Так вот, когда при Андропове «посадки» начались, один товарищ из нашего дома, на Пархоменко, оказался напротив, в изоляторе. Сердобольные бабушки, что просиживали все дни на ящиках из-под молока, каждый день бегали, передачи ему носили. Тогда-то и стала популярной фраза про тюрьму.
Так сколько же лет, Господи? Вселялись, кажется, в 81-м, на ноябрьские праздники. Тогда дома сдавали под первое мая, если не успевали — на 7 ноября, и, конечно, к Новому году. Точно, в тот день хоккей как раз был — «Сокол» — ЦСКА, киевляне сенсационно выиграли, Женька Шастин, кумир местной публики, две шайбы самому Третьяку шандарахнул! Судья, как ни подсуживал «конюшне», как не удалял наших, все равно выиграли!
Хоккей смотрел в новой квартире, сидел на ковре, уткнувшись в экран, пиво из бутылки дудлил. Во Дворец спорта не пошел, как раз мебель перевозили весь день. На обед теща трехлитровую банку самогона своего знаменитого выставила, по случаю новоселья. На мандариновых корочках, почти без запаха, двойной перегонки, чистый, как слеза! И крепость завидная — градусов под семьдесят. На голодный желудок «грузчиков» быстро сморило, Васька Селиванов в трамвае уснул, так и ездил всю ночь — от Красной площади до Шулявки, пока не сдали в вытрезвитель. Пришлось утром ехать в отделение милиции, на Хоревую, выкупать за пятнадцать рублей. По нынешним временам — тьфу, не деньги, говорить не о чем! А тогда чуть ли не у соседей занимать пришлось, все вокруг тянули на одну зарплату, копейка в копейку. Но главное, — чтобы на работу не сообщили, тогда с этим строго, могли и на улицу выставить запросто!

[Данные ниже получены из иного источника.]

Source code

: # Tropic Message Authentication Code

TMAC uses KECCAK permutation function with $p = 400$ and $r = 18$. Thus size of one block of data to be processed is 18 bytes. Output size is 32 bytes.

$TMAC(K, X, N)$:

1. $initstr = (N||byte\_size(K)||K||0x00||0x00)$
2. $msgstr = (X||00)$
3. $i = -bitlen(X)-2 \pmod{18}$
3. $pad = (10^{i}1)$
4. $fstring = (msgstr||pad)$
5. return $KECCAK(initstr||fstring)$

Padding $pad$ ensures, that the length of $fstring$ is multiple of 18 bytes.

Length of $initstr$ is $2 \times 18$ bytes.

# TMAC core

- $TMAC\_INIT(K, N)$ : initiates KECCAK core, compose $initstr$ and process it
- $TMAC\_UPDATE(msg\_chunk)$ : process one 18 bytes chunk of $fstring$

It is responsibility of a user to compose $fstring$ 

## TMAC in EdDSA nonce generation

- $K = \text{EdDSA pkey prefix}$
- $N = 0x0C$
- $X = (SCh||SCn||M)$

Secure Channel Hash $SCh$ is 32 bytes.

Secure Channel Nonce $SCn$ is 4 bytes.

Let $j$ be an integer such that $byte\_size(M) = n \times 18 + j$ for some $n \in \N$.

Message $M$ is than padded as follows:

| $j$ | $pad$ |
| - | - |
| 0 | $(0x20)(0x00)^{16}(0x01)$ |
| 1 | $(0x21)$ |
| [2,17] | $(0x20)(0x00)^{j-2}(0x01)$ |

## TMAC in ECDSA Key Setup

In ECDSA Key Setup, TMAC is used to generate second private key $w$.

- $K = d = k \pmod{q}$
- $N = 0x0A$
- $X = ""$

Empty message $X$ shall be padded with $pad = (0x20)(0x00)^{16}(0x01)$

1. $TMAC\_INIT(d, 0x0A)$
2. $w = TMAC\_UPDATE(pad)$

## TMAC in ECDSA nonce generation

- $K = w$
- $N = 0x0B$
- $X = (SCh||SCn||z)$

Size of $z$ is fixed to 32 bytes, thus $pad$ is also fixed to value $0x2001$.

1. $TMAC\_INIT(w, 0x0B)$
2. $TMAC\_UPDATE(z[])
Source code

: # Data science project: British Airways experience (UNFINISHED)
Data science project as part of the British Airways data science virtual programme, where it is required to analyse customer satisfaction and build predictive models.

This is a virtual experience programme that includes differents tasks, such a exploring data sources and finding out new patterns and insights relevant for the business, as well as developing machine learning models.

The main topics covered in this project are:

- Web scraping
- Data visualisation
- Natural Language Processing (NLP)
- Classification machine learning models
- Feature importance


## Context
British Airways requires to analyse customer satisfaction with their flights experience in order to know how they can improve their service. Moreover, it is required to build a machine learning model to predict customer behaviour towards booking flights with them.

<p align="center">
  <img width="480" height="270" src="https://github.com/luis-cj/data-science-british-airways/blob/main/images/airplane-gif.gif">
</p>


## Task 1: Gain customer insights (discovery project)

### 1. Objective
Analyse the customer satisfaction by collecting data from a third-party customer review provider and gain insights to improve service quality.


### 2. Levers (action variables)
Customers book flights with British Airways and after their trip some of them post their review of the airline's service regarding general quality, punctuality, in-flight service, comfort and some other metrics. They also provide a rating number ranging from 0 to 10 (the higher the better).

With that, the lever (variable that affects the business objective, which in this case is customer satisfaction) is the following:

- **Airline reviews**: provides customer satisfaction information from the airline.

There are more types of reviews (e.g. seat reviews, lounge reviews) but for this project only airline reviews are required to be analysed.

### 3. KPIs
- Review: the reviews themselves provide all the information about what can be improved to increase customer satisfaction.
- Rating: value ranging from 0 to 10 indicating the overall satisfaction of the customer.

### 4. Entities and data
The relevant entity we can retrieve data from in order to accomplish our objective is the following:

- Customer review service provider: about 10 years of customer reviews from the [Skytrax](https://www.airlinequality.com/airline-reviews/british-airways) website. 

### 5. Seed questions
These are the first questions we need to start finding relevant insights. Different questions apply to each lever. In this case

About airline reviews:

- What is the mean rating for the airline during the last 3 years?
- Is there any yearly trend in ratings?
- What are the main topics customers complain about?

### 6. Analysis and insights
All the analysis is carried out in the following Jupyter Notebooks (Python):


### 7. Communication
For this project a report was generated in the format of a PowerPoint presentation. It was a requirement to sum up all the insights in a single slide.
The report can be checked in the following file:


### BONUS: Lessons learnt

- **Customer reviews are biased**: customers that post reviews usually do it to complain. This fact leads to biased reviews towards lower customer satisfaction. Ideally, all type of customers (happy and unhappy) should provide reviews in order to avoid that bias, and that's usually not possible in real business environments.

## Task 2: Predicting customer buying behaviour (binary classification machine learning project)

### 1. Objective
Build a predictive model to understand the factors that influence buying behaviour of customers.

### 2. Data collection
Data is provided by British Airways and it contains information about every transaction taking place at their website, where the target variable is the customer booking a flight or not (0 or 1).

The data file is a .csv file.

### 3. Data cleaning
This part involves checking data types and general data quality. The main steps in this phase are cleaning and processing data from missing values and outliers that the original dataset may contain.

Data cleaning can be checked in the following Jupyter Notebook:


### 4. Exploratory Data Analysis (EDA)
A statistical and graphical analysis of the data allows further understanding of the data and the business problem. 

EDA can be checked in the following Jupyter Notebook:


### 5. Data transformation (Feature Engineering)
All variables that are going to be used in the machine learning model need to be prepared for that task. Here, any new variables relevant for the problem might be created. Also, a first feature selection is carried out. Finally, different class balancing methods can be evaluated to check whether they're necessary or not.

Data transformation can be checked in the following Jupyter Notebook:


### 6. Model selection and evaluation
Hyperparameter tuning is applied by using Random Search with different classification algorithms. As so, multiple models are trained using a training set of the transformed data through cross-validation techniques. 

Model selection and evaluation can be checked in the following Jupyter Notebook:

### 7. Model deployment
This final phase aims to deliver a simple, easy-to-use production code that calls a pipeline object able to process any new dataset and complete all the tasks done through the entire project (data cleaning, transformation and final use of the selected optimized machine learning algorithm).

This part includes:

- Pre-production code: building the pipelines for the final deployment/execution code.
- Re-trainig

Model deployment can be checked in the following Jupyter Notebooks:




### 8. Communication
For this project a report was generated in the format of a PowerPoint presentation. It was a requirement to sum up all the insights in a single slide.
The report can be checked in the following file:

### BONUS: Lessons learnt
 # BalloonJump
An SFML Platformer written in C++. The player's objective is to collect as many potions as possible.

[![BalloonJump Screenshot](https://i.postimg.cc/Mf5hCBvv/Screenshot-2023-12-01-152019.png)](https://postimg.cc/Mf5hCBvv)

Сколько таких случаев сплошь и рядом. Удивительно, как всякая ерунда в память въедается, десятистепенная, нужна тебе, как прошлогодний снег, пепел истлевший. Вот загадка: зачем столько лет занозой в душе сидит?
И шурин жил здесь же, рядом, на Белорусской. Ходили друг к другу по выходным обедать, да и по вечерам в будни, после работы, заскакивали. Господи, да было ли это все? Сейчас невозможно представить: сидели все за одним за столом, как только помещались — шурин со своей Галкой, мы с Валентиной, тесть с тещей, родители. Дамы — винишко, мы — самогон, иногда водку, если водились деньги, закусывали, чем Бог послал. Хохмили, любили друг друга, казалось, так будет вечно.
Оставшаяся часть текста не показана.